Segment Open

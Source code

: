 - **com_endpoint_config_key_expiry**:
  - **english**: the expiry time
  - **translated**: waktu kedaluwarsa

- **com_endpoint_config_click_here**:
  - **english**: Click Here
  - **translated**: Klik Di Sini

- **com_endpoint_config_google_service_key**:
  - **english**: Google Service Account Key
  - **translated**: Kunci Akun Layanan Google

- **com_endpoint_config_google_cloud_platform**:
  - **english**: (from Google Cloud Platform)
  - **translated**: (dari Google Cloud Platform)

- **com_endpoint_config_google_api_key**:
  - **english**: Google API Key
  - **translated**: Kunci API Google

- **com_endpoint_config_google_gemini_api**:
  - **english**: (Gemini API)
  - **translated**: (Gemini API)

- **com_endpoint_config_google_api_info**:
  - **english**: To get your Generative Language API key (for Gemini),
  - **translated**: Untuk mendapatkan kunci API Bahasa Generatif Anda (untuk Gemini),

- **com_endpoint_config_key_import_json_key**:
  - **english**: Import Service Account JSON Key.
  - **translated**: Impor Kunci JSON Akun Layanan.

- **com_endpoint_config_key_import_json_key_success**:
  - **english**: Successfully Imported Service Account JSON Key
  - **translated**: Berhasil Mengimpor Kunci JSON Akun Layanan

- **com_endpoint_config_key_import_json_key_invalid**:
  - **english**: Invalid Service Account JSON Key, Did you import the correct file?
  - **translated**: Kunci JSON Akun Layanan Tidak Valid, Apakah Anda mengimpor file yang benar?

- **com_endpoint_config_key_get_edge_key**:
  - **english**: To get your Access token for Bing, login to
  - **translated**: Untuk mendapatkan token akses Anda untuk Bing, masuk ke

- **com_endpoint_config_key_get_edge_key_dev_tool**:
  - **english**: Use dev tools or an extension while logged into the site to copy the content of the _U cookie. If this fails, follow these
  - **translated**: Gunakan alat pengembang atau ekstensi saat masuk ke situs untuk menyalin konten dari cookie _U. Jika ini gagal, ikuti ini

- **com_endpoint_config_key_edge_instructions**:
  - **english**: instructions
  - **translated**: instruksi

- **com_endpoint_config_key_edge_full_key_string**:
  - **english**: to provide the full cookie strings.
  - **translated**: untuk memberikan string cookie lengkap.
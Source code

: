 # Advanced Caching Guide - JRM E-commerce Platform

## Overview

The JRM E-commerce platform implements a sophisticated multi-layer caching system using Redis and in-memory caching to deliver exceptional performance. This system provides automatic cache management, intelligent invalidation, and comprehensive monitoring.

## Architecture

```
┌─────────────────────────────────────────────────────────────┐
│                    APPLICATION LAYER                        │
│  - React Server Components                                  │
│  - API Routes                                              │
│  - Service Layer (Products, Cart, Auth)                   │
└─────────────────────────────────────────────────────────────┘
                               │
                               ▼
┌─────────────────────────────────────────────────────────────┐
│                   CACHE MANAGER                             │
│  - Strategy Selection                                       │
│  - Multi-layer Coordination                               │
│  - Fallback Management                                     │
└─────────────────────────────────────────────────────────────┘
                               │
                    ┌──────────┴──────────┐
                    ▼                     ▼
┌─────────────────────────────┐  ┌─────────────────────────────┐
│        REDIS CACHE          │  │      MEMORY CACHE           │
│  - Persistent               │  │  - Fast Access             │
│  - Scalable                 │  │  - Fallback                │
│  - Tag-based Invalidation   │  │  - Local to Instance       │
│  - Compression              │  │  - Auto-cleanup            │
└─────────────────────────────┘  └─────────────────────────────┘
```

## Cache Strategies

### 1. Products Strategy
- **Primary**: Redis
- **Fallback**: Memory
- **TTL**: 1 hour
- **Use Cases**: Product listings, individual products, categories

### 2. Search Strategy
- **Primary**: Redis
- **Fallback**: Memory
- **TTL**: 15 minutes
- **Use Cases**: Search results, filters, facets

Segment Closed

Work order
Output all of the material exactly as written.

Expected answer
Source code

: - **com_endpoint_config_key_expiry**:
  - **english**: the expiry time
  - **translated**: waktu kedaluwarsa

- **com_endpoint_config_click_here**:
  - **english**: Click Here
  - **translated**: Klik Di Sini

- **com_endpoint_config_google_service_key**:
  - **english**: Google Service Account Key
  - **translated**: Kunci Akun Layanan Google

- **com_endpoint_config_google_cloud_platform**:
  - **english**: (from Google Cloud Platform)
  - **translated**: (dari Google Cloud Platform)

- **com_endpoint_config_google_api_key**:
  - **english**: Google API Key
  - **translated**: Kunci API Google

- **com_endpoint_config_google_gemini_api**:
  - **english**: (Gemini API)
  - **translated**: (Gemini API)

- **com_endpoint_config_google_api_info**:
  - **english**: To get your Generative Language API key (for Gemini),
  - **translated**: Untuk mendapatkan kunci API Bahasa Generatif Anda (untuk Gemini),

- **com_endpoint_config_key_import_json_key**:
  - **english**: Import Service Account JSON Key.
  - **translated**: Impor Kunci JSON Akun Layanan.

- **com_endpoint_config_key_import_json_key_success**:
  - **english**: Successfully Imported Service Account JSON Key
  - **translated**: Berhasil Mengimpor Kunci JSON Akun Layanan

- **com_endpoint_config_key_import_json_key_invalid**:
  - **english**: Invalid Service Account JSON Key, Did you import the correct file?
  - **translated**: Kunci JSON Akun Layanan Tidak Valid, Apakah Anda mengimpor file yang benar?

- **com_endpoint_config_key_get_edge_key**:
  - **english**: To get your Access token for Bing, login to
  - **translated**: Untuk mendapatkan token akses Anda untuk Bing, masuk ke

- **com_endpoint_config_key_get_edge_key_dev_tool**:
  - **english**: Use dev tools or an extension while logged into the site to copy the content of the _U cookie. If this fails, follow these
  - **translated**: Gunakan alat pengembang atau ekstensi saat masuk ke situs untuk menyalin konten dari cookie _U. Jika ini gagal, ikuti ini

- **com_endpoint_config_key_edge_instructions**:
  - **english**: instructions
  - **translated**: instruksi

- **com_endpoint_config_key_edge_full_key_string**:
  - **english**: to provide the full cookie strings.
  - **translated**: untuk memberikan string cookie lengkap.
Source code

: # Advanced Caching Guide - JRM E-commerce Platform

## Overview

The JRM E-commerce platform implements a sophisticated multi-layer caching system using Redis and in-memory caching to deliver exceptional performance. This system provides automatic cache management, intelligent invalidation, and comprehensive monitoring.

## Architecture

```
┌─────────────────────────────────────────────────────────────┐
│                    APPLICATION LAYER                        │
│  - React Server Components                                  │
│  - API Routes                                              │
│  - Service Layer (Products, Cart, Auth)                   │
└─────────────────────────────────────────────────────────────┘
                               │
                               ▼
┌─────────────────────────────────────────────────────────────┐
│                   CACHE MANAGER                             │
│  - Strategy Selection                                       │
│  - Multi-layer Coordination                               │
│  - Fallback Management                                     │
└─────────────────────────────────────────────────────────────┘
                               │
                    ┌──────────┴──────────┐
                    ▼                     ▼
┌─────────────────────────────┐  ┌─────────────────────────────┐
│        REDIS CACHE          │  │      MEMORY CACHE           │
│  - Persistent               │  │  - Fast Access             │
│  - Scalable                 │  │  - Fallback                │
│  - Tag-based Invalidation   │  │  - Local to Instance       │
│  - Compression              │  │  - Auto-cleanup            │
└─────────────────────────────┘  └─────────────────────────────┘
```

## Cache Strategies

### 1. Products Strategy
- **Primary**: Redis
- **Fallback**: Memory
- **TTL**: 1 hour
- **Use Cases**: Product listings, individual products, categories

### 2. Search Strategy
- **Primary**: Redis
- **Fallback**: Memory
- **TTL**: 15 minutes
- **Use Cases**: Search results, filters, facets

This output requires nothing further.